» **AIM OF THE TASK**
Please return exactly the lines from the top of the data through the line that contains "To ensure a", and skip all pictures.

===== PROVIDED RECORDS =====

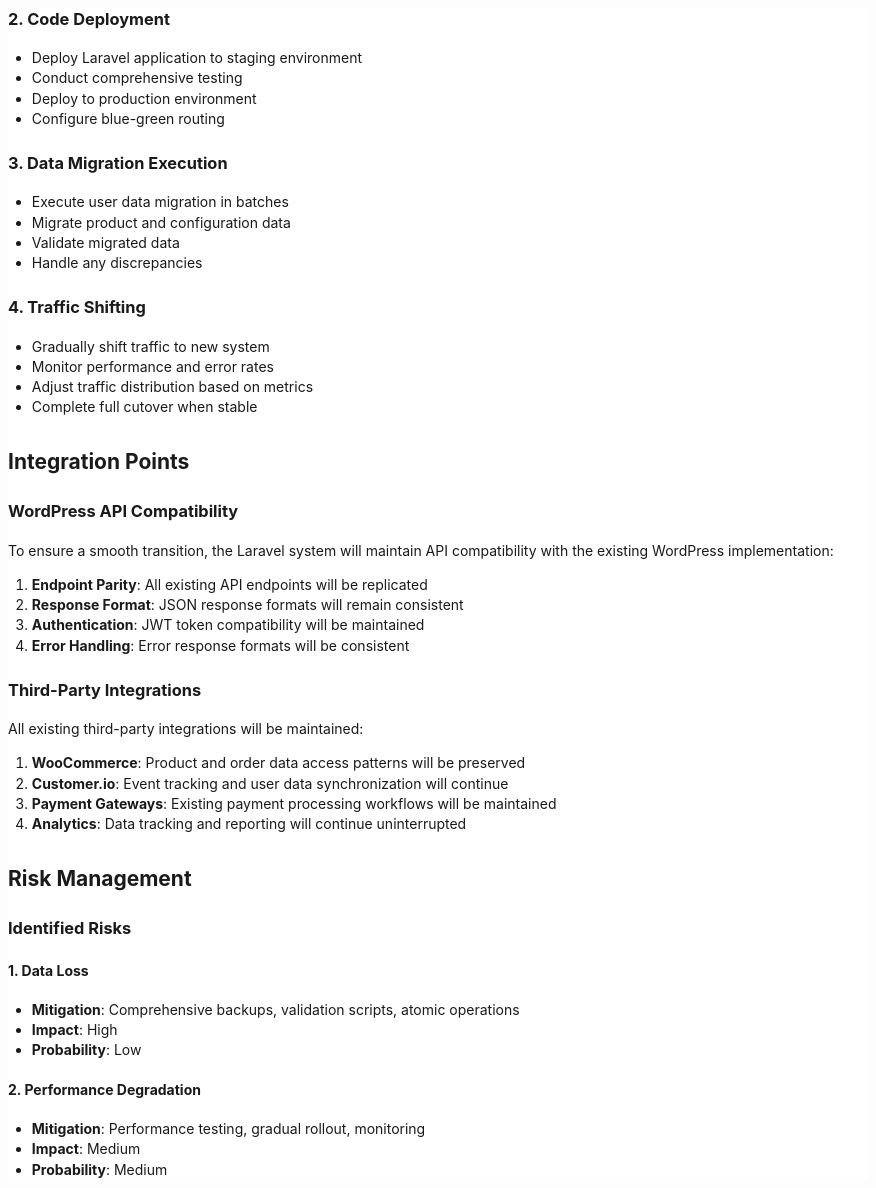### 2. Code Deployment
- Deploy Laravel application to staging environment
- Conduct comprehensive testing
- Deploy to production environment
- Configure blue-green routing

### 3. Data Migration Execution
- Execute user data migration in batches
- Migrate product and configuration data
- Validate migrated data
- Handle any discrepancies

### 4. Traffic Shifting
- Gradually shift traffic to new system
- Monitor performance and error rates
- Adjust traffic distribution based on metrics
- Complete full cutover when stable

## Integration Points

### WordPress API Compatibility
To ensure a smooth transition, the Laravel system will maintain API compatibility with the existing WordPress implementation:

1. **Endpoint Parity**: All existing API endpoints will be replicated
2. **Response Format**: JSON response formats will remain consistent
3. **Authentication**: JWT token compatibility will be maintained
4. **Error Handling**: Error response formats will be consistent

### Third-Party Integrations
All existing third-party integrations will be maintained:

1. **WooCommerce**: Product and order data access patterns will be preserved
2. **Customer.io**: Event tracking and user data synchronization will continue
3. **Payment Gateways**: Existing payment processing workflows will be maintained
4. **Analytics**: Data tracking and reporting will continue uninterrupted

## Risk Management

### Identified Risks

#### 1. Data Loss
- **Mitigation**: Comprehensive backups, validation scripts, atomic operations
- **Impact**: High
- **Probability**: Low

#### 2. Performance Degradation
- **Mitigation**: Performance testing, gradual rollout, monitoring
- **Impact**: Medium
- **Probability**: Medium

=====

» **SOLVED PROBLEM**
### 2. Code Deployment
- Deploy Laravel application to staging environment
- Conduct comprehensive testing
- Deploy to production environment
- Configure blue-green routing

### 3. Data Migration Execution
- Execute user data migration in batches
- Migrate product and configuration data
- Validate migrated data
- Handle any discrepancies

### 4. Traffic Shifting
- Gradually shift traffic to new system
- Monitor performance and error rates
- Adjust traffic distribution based on metrics
- Complete full cutover when stable

## Integration Points

### WordPress API Compatibility
To ensure a smooth transition, the Laravel system will maintain API compatibility with the existing WordPress implementation:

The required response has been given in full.